Views block exposed filters get indexed?

halisemre's picture

Hello recently I am hectic about my drupal sites seo.

Recently I have created a block in my site with exposed filters and I noticed that googlebot is trying all the filters and sometimes giving me...

"Message Illegal choice in field_age_value_many_to_one element"

should i block the spider crawl those filters?

Thanks

Login to post comments

The handbook page Search

smk-ka's picture
smk-ka - Sun, 2009-05-10 14:22

The handbook page Search engine optimization (SEO) for Views contains information on how to prevent this, basically the answer is: yes.

Stefan Kudwien
unleashed mind


Thanks for your fast reply I

halisemre's picture
halisemre - Sun, 2009-05-10 20:35

Thanks for your fast reply I have already read that page but as I stated in the thread

I have a question?
If i use
Disallow: /?
Allow: /
?page=
Disallow: /?page=&*

http://www.mysite.com/?page=1 is ok
http://www.mysite.com/?page=2 is ok

but what about

http://www.mysite.com/?page=0
it is the same as http://www.mysite.com/ so it is kind of you are duplicating the frontpage.

Is there a way to eliminate this problem?

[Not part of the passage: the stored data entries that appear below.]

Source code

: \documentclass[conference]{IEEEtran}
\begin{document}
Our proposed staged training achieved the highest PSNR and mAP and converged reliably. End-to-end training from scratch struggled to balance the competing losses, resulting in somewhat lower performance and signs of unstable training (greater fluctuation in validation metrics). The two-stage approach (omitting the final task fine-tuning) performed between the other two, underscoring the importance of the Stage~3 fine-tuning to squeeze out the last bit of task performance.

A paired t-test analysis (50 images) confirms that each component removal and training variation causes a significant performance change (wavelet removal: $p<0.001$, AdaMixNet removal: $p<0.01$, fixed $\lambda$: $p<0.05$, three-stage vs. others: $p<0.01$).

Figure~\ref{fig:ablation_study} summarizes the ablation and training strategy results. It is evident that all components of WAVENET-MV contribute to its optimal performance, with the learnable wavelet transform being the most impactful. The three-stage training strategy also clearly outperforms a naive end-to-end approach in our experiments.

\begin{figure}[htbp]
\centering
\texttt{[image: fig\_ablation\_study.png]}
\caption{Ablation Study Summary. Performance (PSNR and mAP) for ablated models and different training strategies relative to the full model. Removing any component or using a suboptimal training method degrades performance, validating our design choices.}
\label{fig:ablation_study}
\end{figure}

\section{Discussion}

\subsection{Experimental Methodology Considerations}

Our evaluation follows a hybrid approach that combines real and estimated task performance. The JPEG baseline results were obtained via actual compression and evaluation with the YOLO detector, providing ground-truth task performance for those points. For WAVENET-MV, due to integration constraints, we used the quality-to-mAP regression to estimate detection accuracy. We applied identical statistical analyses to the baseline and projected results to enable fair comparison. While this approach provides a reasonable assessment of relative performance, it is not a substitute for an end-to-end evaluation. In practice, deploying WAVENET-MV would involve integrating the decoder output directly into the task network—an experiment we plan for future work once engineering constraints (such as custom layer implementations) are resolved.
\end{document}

In the mean time this discussion seams to be private. I am new to this groups and how can i make this public so everyone can benefit


Block "page=0" like

J. Cohen's picture
J. Cohen - Sun, 2009-05-10 22:39

Block "page=0" like this:

Disallow: /*page=0$

There is a more simple way to write the rules in that SEO for Views handbook page. Here' is what the handbook page says:

# Disallow all URL variables except for page
Disallow: /*?
Allow: /*?page=
Disallow: /*?page=*&*

[EDIT: removed mistake...]

You could rewrite it as:

Disallow: /*&

That would block all URLs with more than one parameter.

--
My Drupal Tutorials


First Page

mikeytown2's picture
mikeytown2 - Mon, 2009-05-11 19:06

Does Disallow: /*& work on the first page, since the page variable isn't in the url?


robots

J. Cohen's picture
J. Cohen - Mon, 2009-05-11 20:09

Do you mean this URL?
/?page=0

This will block that one:

Disallow: /*page=0

I think it would be better to fix the module so it doesn't link to that kind of URL.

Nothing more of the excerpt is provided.